Francisco Trincao has not gotten off to a flying start at Barcelona. The Portuguese starlet has found himself amid immense competition for a starting spot in Ronald Koeman’s teamsheet. And so far, he has yet to show the quality which made Barcelona shell out €31 million to bring him to the Camp Nou from Braga.
The left-footed winger has had slight hitches so far in adjusting to life at Barça. This does not come as too big a surprise, considering he had only played 48 senior matches during his time in Portugal. For a player this raw, the step up to Barcelona is demanding and tricky. Maintaining confidence and fortitude is not an easy task, which has been quite apparent. But it is not all down to that. Several other factors could have made life difficult for Trincao at Barça.
Locking in assured game time at Barça is a big ask for any player, let alone a starting spot. Even more so, when the player comes from a foreign league without much experience to his name. Couple this with the recent crises Barcelona have gone through in these past few months, along with drastic changes in management and staff, and it all spells out a recipe for a rather unsuccessful stew.

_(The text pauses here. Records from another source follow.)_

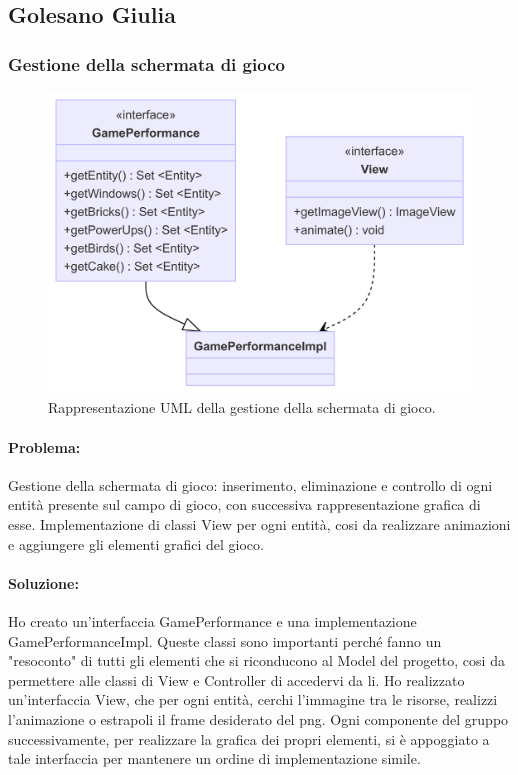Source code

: \documentclass[a4paper,12pt]{report}
\begin{document}
\subsection{Golesano Giulia}

\subsubsection{Gestione della schermata di gioco }

\begin{figure}[H]
\centering{}
\includegraphics[width=\textwidth]{img/game.png}
\caption{Rappresentazione UML della gestione della schermata di gioco.}
\end{figure}

\paragraph{Problema:}
Gestione della schermata di gioco: inserimento, eliminazione e controllo di ogni entità presente sul campo di gioco, con successiva rappresentazione grafica di esse.
Implementazione di classi View per ogni entità, cosi da realizzare animazioni e aggiungere gli elementi grafici del gioco.

\paragraph{Soluzione:}
Ho creato un'interfaccia GamePerformance e una implementazione GamePerformanceImpl.
Queste classi sono importanti perché fanno un "resoconto" di tutti gli elementi che si riconducono al Model del progetto, cosi da permettere alle classi di View e Controller di accedervi da li.
Ho realizzato un'interfaccia View, che per ogni entità, cerchi l'immagine tra le risorse, realizzi l'animazione o estrapoli il frame desiderato del png.
Ogni componente del gruppo successivamente, per realizzare la grafica dei propri elementi, si è appoggiato a tale interfaccia per mantenere un ordine di implementazione simile.
\end{document}

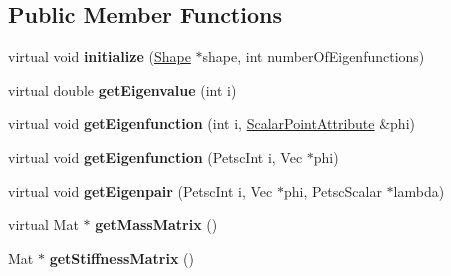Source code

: \subsection*{Public Member Functions}
\begin{DoxyCompactItemize}
\item 
\hypertarget{class_f_e_m_laplace_beltrami_operator_a42bd51150afce240e48dbac75a6bc96b}{}virtual void {\bfseries initialize} (\hyperlink{class_shape}{Shape} $\ast$shape, int number\+Of\+Eigenfunctions)\label{class_f_e_m_laplace_beltrami_operator_a42bd51150afce240e48dbac75a6bc96b}

\item 
\hypertarget{class_f_e_m_laplace_beltrami_operator_a9e2d42cf84a9f24e2834621cd9b488df}{}virtual double {\bfseries get\+Eigenvalue} (int i)\label{class_f_e_m_laplace_beltrami_operator_a9e2d42cf84a9f24e2834621cd9b488df}

\item 
\hypertarget{class_f_e_m_laplace_beltrami_operator_af11d2968c30838048eaeea7fb2fc6395}{}virtual void {\bfseries get\+Eigenfunction} (int i, \hyperlink{class_scalar_point_attribute}{Scalar\+Point\+Attribute} \&phi)\label{class_f_e_m_laplace_beltrami_operator_af11d2968c30838048eaeea7fb2fc6395}

\item 
\hypertarget{class_f_e_m_laplace_beltrami_operator_a058af519fb64e4e7c6ea44c1383a864f}{}virtual void {\bfseries get\+Eigenfunction} (Petsc\+Int i, Vec $\ast$phi)\label{class_f_e_m_laplace_beltrami_operator_a058af519fb64e4e7c6ea44c1383a864f}

\item 
\hypertarget{class_f_e_m_laplace_beltrami_operator_a1b9cd4fca7b25131426d432030b53747}{}virtual void {\bfseries get\+Eigenpair} (Petsc\+Int i, Vec $\ast$phi, Petsc\+Scalar $\ast$lambda)\label{class_f_e_m_laplace_beltrami_operator_a1b9cd4fca7b25131426d432030b53747}

\item 
\hypertarget{class_f_e_m_laplace_beltrami_operator_a3d1bc2fb74325cb75bdcbcce57c24700}{}virtual Mat $\ast$ {\bfseries get\+Mass\+Matrix} ()\label{class_f_e_m_laplace_beltrami_operator_a3d1bc2fb74325cb75bdcbcce57c24700}

\item 
\hypertarget{class_f_e_m_laplace_beltrami_operator_a93a2063dfb32f86eb0973743631bccb1}{}Mat $\ast$ {\bfseries get\+Stiffness\+Matrix} ()\label{class_f_e_m_laplace_beltrami_operator_a93a2063dfb32f86eb0973743631bccb1}

\end{DoxyCompactItemize}
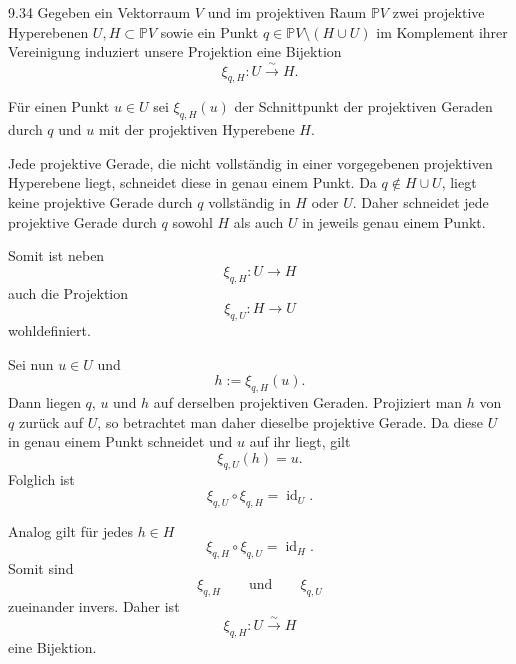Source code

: \begin{exercise}{9.3}{4}
    Gegeben ein Vektorraum \(V\) und im projektiven Raum \(\mathbb P V\) zwei
    projektive Hyperebenen \(U,H\subset\mathbb P V\) sowie ein Punkt \(q\in \mathbb P V\setminus(H\cup U)\)
    im Komplement ihrer Vereinigung induziert unsere Projektion eine Bijektion
    \[
        \xi_{q,H}\colon U\xrightarrow{\sim}H.
    \]
\end{exercise}

Für einen Punkt \(u\in U\) sei \(\xi_{q,H}(u)\)
der Schnittpunkt der projektiven Geraden durch \(q\) und \(u\) mit der
projektiven Hyperebene \(H\).

Jede projektive Gerade, die nicht vollständig in einer vorgegebenen
projektiven Hyperebene liegt, schneidet diese in genau einem Punkt.
Da \(q\notin H\cup U\),
liegt keine projektive Gerade durch \(q\) vollständig in \(H\) oder \(U\).
Daher schneidet jede projektive Gerade durch \(q\) sowohl \(H\) als auch
\(U\) in jeweils genau einem Punkt.

Somit ist neben
\[
    \xi_{q,H}\colon U\to H
\]
auch die Projektion
\[
    \xi_{q,U}\colon H\to U
\]
wohldefiniert.

Sei nun \(u\in U\) und
\[
    h:=\xi_{q,H}(u).
\]
Dann liegen \(q\), \(u\) und \(h\) auf derselben projektiven Geraden.
Projiziert man \(h\) von \(q\) zurück auf \(U\), so betrachtet man daher
dieselbe projektive Gerade. Da diese \(U\) in genau einem Punkt schneidet
und \(u\) auf ihr liegt, gilt
\[
    \xi_{q,U}(h)=u.
\]
Folglich ist
\[
    \xi_{q,U}\circ\xi_{q,H}
    =
    \operatorname{id}_U.
\]

Analog gilt für jedes \(h\in H\)
\[
    \xi_{q,H}\circ\xi_{q,U}
    =
    \operatorname{id}_H.
\]
Somit sind
\[
    \xi_{q,H}
    \qquad\text{und}\qquad
    \xi_{q,U}
\]
zueinander invers. Daher ist
\[
    \boxed{
        \xi_{q,H}\colon U\xrightarrow{\sim}H
    }
\]
eine Bijektion.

The first important reason for Trincao’s stuttering start is the amount of sheer competition in attacking positions. Despite Ansu Fati’s lengthy injury layoff, Koeman has enough options to cause major selection headaches. And with the season’s schedule as gruelling as it is, rotation is necessary, making it even tougher for players to keep their sharpness intact.
Trincao had shown during his time at SC Braga, that he can be deployed anywhere across the frontline, however, his talents seem best utilized on the right-wing. This season, Barça have four other players who have started on the right — in Lionel Messi, a returning Ousmane Dembele and occasionally Antoine Griezmann and even young Pedri.
Should he play on the left, he has competition from Dembele and Pedri once again who are proving equally versatile. And more recently, Martin Braithwaite has also deputized on the left flank. The cycle of having to outperform these players to get more game time, but not being able to do so due to lack thereof has hindered the Portuguese winger.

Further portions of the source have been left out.